Un passavant de quart-bouillon

Sous l’Ancien Régime, le sel faisait l’objet d’un monopole royal : il était entreposé dans des greniers où la population l’achetait taxé (la gabelle). Mais dans les pays dit « de quart-bouillon », comme la baie du Mont Saint-Michel, les sauniers pouvaient vendre eux-même les trois-quarts de leur production ; les particuliers pouvaient donc aller directement aux salines pour se fournir en sel dit « de pot et salière ». Mais les formalités à remplir sont très contraignantes : il faut posséder, en paticulier, un document divisé en deux parties qu’il faut présenter au bureau de contrôle.

« Les habitants du pays de quart-bouillon […] ne peuvent aller aux salines sans avoir pris un permis (le passavant) au Bureau de la revente dans l’arrondissement de laquelle ils se trouvent […] chaque particulier qui enlève du sel aux salines est ensuite tenu de passer au Bureau des passages pour faire vérifier par les commis de la ferme si les quantités de sel ne sont pas supérieures à celles mentionnées sur son permis portant la signature ou la marque du saunier. Le permis est alors échangé contre un brevet de contrôle. »[1]
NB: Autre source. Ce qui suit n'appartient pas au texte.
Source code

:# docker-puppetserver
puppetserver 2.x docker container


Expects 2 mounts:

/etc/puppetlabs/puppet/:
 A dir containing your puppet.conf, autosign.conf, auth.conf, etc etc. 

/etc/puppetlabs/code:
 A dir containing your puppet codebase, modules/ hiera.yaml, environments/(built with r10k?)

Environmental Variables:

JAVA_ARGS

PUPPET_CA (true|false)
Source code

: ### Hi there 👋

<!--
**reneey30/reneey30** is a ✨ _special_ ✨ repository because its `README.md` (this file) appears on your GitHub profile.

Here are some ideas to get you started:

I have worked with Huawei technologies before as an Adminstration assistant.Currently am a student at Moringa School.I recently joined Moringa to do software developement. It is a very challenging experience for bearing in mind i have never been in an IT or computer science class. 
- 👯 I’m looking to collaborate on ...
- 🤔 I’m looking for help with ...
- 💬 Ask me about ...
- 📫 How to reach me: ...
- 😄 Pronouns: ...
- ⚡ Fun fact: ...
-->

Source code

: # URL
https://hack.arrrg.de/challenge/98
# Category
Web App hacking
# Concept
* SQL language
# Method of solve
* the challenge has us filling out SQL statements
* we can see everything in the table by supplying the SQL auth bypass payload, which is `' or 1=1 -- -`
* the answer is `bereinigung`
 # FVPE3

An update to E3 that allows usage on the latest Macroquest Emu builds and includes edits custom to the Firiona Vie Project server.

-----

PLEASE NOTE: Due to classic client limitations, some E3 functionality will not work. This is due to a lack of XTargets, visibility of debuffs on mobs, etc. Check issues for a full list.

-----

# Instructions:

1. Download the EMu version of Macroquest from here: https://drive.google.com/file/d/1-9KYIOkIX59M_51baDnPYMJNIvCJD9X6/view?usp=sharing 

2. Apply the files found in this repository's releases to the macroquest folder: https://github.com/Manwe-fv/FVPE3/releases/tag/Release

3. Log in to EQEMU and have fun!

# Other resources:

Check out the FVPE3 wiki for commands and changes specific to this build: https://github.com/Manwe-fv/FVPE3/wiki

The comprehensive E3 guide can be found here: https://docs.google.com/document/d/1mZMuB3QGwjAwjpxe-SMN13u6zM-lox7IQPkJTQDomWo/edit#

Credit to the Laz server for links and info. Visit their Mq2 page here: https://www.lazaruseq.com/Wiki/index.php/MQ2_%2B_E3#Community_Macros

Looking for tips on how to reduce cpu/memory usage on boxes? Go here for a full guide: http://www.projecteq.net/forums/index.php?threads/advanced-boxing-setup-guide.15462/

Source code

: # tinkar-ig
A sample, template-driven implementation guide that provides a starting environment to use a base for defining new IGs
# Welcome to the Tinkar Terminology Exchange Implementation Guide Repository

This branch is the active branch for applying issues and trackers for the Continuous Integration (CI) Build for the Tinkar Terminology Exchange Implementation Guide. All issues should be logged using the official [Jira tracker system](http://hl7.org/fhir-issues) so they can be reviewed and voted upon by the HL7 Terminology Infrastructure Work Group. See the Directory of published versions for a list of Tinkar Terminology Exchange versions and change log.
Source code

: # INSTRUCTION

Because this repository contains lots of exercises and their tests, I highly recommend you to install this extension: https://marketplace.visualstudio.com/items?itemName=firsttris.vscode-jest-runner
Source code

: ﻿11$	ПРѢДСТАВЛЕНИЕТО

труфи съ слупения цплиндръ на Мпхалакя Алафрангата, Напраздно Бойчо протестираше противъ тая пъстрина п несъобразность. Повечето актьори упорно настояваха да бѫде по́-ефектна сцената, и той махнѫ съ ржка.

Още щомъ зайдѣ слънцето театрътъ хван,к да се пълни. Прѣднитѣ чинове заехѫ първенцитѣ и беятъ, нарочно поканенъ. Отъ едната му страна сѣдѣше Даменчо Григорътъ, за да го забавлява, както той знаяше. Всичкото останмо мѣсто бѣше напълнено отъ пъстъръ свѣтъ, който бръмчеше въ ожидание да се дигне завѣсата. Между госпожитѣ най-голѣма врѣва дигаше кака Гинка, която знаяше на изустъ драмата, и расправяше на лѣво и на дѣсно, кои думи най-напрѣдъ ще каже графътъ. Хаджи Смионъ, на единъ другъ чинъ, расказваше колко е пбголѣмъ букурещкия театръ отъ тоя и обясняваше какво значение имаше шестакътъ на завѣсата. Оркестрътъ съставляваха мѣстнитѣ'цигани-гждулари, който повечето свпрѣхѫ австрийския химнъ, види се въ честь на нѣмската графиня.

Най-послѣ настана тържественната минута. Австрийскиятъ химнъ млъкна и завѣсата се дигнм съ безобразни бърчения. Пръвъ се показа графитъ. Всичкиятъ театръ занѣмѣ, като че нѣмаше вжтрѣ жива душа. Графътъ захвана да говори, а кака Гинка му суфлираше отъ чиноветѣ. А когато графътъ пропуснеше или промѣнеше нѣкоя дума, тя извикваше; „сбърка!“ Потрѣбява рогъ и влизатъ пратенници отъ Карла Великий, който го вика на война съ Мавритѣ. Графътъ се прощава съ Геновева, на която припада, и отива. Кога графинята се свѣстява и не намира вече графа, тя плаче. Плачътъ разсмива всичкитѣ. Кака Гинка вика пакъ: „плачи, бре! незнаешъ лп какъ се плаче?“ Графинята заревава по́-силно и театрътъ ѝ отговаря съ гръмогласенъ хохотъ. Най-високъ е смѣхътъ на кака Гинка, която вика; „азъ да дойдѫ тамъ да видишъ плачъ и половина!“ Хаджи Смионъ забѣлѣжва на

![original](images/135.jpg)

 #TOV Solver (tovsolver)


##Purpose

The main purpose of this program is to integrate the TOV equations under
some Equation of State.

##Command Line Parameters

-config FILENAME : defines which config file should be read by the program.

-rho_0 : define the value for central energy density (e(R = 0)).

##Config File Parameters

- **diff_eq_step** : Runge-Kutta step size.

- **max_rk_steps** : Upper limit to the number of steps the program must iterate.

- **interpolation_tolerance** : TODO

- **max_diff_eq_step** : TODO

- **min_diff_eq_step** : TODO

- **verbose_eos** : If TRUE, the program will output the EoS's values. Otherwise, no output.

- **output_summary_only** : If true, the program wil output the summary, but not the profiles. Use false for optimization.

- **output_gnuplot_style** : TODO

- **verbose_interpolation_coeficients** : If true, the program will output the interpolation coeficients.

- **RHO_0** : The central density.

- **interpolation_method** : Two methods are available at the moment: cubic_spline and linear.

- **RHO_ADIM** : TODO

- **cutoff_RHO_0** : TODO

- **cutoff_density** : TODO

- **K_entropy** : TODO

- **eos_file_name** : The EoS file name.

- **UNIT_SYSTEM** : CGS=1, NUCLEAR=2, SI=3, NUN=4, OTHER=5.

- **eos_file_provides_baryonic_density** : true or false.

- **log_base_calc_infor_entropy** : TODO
Nous avons retrouvé dans les archives municipales de la ville d’Avranches, la partie supérieure d’un tel document (le passavant) que nous reproduisons ci-dessous.

QUART-BOUILLON

s suivis des Registres de Contrôle des Passages / Enlevemens

PASSAVANT pour le Sel de Pot &Salière

BUREAU de Contrôle des Passages de Pontgilbert

COMMIS & GARDES des Fermes du Roi, laissez passer la quantité d’une Ruche de Sel blanc, enlevé sur cheva(l) des Salines de Gisse en vertu du Permis du Bureau d avranches en date du 23 9bre N° 440 cejourd’hui à nous remis par Catherine trochon habitant de la Paroisse de n° de des Champs pour la provision des fin de mois de made de laCorbière habitant de ladite Paroisse distante de ce Bureau de     au domicile de qui ledit Sel sera conduit directement & entre deux soleils, le présent après le pont non valable.

Fait au Bureau de pt Gilbert le vingt trois jour de mois de 9bre mil sept cent soixante quinze à 11 heures avt midi.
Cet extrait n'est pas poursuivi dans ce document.